TASK DESCRIPTION
Check every line of the data for the word "shown", and copy those that have it.

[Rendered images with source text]
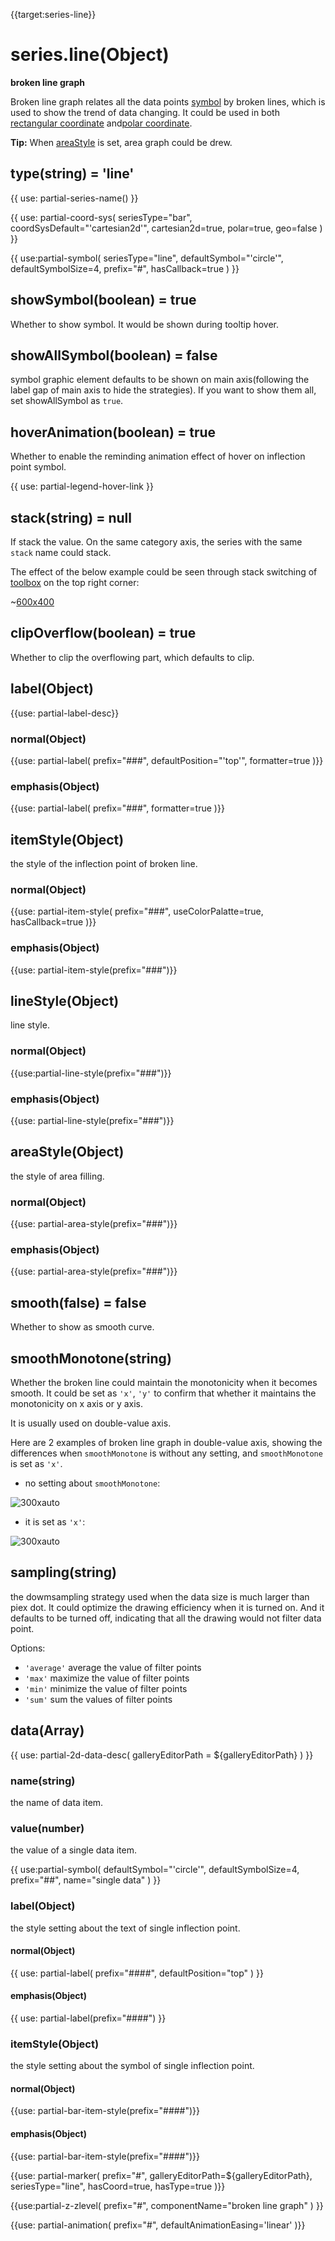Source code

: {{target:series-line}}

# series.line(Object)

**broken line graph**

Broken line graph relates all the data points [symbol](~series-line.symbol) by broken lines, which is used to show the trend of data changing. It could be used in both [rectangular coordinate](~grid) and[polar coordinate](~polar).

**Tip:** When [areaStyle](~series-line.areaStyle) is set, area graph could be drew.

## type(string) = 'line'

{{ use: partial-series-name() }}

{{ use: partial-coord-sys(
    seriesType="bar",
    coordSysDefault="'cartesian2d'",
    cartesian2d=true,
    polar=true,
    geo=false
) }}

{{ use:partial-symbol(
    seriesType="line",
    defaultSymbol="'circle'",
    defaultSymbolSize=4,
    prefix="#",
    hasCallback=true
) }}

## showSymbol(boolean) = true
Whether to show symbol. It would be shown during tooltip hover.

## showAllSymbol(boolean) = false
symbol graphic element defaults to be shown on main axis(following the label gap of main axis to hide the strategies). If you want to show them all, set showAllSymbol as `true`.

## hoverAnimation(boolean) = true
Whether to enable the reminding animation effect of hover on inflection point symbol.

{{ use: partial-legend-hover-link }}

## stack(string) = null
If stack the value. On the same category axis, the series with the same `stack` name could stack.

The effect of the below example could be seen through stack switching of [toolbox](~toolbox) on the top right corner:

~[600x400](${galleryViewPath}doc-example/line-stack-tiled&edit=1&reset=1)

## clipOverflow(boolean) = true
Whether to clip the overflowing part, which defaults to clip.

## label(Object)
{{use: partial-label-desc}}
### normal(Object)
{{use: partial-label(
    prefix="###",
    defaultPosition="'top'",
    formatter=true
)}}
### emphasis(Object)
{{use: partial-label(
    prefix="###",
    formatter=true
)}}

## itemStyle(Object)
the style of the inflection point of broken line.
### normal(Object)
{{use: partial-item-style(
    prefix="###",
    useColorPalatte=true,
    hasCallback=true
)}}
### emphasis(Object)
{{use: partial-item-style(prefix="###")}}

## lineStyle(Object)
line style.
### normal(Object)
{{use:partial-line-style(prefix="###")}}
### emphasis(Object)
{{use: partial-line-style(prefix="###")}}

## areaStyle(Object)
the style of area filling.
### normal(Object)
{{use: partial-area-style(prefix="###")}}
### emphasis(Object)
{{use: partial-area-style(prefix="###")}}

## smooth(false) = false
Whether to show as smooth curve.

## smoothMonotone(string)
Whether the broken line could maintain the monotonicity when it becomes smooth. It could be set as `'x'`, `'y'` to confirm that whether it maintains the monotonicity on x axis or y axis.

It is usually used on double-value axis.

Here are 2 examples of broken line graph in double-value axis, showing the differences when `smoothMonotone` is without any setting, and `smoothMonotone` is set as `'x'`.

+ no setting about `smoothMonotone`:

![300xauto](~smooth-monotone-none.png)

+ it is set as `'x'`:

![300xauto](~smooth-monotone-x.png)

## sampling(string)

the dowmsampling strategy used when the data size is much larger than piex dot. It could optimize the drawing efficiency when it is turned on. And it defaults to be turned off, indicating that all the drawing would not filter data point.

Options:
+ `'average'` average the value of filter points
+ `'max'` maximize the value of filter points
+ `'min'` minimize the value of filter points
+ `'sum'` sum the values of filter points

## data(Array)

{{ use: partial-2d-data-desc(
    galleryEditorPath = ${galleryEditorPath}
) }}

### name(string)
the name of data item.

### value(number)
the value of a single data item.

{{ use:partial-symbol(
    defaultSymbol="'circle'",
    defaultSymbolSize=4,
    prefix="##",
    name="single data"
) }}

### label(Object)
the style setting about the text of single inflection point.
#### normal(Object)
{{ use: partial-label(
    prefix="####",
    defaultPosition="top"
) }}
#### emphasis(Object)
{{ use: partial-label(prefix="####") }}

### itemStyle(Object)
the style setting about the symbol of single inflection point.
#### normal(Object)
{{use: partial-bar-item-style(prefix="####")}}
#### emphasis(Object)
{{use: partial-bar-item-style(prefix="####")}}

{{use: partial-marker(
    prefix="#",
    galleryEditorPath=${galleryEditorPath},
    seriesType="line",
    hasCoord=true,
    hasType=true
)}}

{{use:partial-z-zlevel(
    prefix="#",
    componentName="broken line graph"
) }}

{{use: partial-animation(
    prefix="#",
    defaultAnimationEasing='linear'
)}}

YOUR SOLUTION
Whether to show symbol. It would be shown during tooltip hover.
symbol graphic element defaults to be shown on main axis(following the label gap of main axis to hide the strategies). If you want to show them all, set showAllSymbol as `true`.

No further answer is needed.